I took a short ride up the back mountain and found a nice long shooting range. I wanted to get the microphones at least 300 feet away from the blast of the gun but had to settle for around 250 feet. I’m sure with more time I could get more range but since this was a test it worked fine. The range was not level and had a curved rock face along one side and the other side was open to the valley below.
I brought along a few Remington 2 3/4 buckshot shells to shoot along with the Bolo and in the audio demo and the difference is very noticeable. I also shot a .22 with 710 FPS ammo and fired off many of those and I will write a in-depth blog post about the slow .22 bullets that I’ve recorded over the last two months.
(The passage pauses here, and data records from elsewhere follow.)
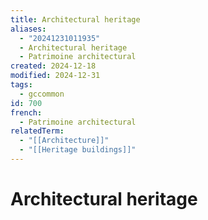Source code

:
 ```yaml
---
title: Architectural heritage
aliases:
  - "20241231011935"
  - Architectural heritage
  - Patrimoine architectural
created: 2024-12-18
modified: 2024-12-31
tags:
  - gccommon
id: 700
french:
  - Patrimoine architectural
relatedTerm:
  - "[[Architecture]]"
  - "[[Heritage buildings]]"
---
```

# Architectural heritage
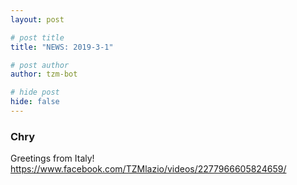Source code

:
 ```yaml
---
layout: post

# post title
title: "NEWS: 2019-3-1"

# post author
author: tzm-bot

# hide post
hide: false
---
```


### Chry

Greetings from Italy!
https://www.facebook.com/TZMlazio/videos/2277966605824659/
I set the Sennheiser MKH-8040ST down range 250 feet or so away and on the other side of the protruding rock face which was at the bend in the trail. I really did not know what to expect from this set up but I did know I did NOT want to hit the MKH-8040ST rig with a shotgun slug or a .22 bullet. Ouch!
So here is the drill: Get the gun ready to go, walk all the way down and place the microphones, hit record, walk all the way back to the gun, shoot a test shot for levels, walk all the way back to check the recording, make any adjustments, walk all the way back to the gun, shoot a few more shells, walk all the way back to the microphone and make any additional adjustments, start recording, walk all the way back and shoot some more… you get the idea. Yes, I’ve lost some weight and I am back in shape after a lazy winter.
I angled the XY-90 MKH-8040ST microphones so they were facing slightly away from the muzzle of the gun. This worked great because one microphone picks up more of the shot while the other one picks up more of the pass by. In stereo it sounds great but the channels can be used separately if need be. I did notice that because the microphones were slightly behind the rock face, the muzzle blast was really beefy with very little mountain echo.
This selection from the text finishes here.